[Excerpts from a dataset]
=== Section Start ===

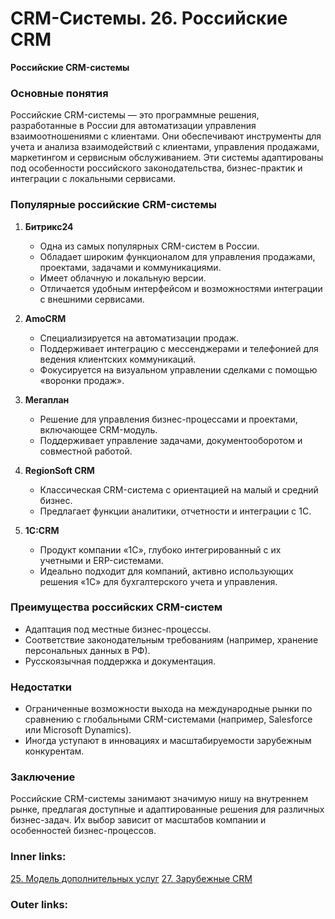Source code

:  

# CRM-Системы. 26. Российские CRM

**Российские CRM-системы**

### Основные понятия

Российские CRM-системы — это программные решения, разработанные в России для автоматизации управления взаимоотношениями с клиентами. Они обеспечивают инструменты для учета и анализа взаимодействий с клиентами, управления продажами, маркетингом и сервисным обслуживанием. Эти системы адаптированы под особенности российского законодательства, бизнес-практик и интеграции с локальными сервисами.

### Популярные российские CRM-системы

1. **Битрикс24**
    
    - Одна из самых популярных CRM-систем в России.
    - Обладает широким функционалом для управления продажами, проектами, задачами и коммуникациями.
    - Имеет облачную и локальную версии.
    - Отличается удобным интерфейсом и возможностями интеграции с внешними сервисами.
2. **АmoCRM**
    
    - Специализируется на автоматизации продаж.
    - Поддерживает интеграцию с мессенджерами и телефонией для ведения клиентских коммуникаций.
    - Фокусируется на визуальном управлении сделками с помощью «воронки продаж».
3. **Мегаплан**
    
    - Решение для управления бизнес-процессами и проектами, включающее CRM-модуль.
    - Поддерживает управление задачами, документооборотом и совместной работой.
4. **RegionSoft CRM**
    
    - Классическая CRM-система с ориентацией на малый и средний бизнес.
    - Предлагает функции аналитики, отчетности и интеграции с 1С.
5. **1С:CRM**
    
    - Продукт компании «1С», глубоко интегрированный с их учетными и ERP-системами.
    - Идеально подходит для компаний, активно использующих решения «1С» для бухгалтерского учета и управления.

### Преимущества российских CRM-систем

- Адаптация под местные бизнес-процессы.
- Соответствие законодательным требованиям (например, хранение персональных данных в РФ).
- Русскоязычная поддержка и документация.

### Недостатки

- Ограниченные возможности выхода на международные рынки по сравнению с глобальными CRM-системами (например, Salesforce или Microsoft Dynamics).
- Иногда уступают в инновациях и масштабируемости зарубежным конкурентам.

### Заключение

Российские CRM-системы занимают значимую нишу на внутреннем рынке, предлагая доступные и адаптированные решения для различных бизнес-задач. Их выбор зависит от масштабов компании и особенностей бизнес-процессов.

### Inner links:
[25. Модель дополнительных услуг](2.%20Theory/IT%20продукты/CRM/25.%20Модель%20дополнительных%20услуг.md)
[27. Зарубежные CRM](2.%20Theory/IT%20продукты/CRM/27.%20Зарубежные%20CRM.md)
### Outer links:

=== Section End ===
=== Section Start ===

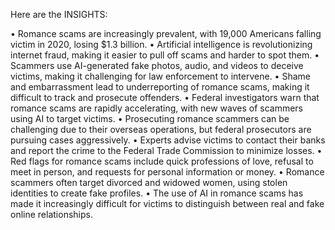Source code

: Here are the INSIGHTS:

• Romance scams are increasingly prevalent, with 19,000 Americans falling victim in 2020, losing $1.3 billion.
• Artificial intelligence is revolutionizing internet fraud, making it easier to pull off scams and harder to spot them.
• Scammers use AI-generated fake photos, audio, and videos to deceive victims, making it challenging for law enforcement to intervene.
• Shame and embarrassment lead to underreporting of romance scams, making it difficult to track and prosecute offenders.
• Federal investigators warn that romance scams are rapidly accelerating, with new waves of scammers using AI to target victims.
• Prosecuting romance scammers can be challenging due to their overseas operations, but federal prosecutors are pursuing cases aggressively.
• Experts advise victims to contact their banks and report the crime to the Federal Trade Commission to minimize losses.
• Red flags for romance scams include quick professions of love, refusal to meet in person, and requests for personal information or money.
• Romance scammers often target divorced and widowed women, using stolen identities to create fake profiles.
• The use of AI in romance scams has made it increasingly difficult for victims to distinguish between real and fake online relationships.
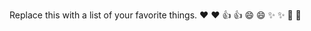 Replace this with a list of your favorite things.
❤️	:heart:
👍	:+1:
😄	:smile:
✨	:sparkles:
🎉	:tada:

=== Section End ===
=== Section Start ===

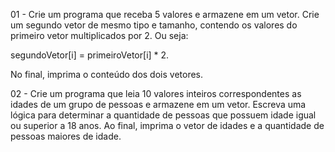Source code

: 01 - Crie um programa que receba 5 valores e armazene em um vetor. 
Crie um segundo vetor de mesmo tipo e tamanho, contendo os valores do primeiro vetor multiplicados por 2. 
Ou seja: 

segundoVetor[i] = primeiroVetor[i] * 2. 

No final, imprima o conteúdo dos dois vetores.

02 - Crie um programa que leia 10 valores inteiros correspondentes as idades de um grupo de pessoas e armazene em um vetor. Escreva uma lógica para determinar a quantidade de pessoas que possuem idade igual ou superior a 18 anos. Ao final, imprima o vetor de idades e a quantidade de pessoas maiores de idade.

=== Section End ===

Exercise instructions:
Look through the records and gather every line containing "Crie".

Answer to this exercise:
: 01 - Crie um programa que receba 5 valores e armazene em um vetor. 
Crie um segundo vetor de mesmo tipo e tamanho, contendo os valores do primeiro vetor multiplicados por 2. 
02 - Crie um programa que leia 10 valores inteiros correspondentes as idades de um grupo de pessoas e armazene em um vetor. Escreva uma lógica para determinar a quantidade de pessoas que possuem idade igual ou superior a 18 anos. Ao final, imprima o vetor de idades e a quantidade de pessoas maiores de idade.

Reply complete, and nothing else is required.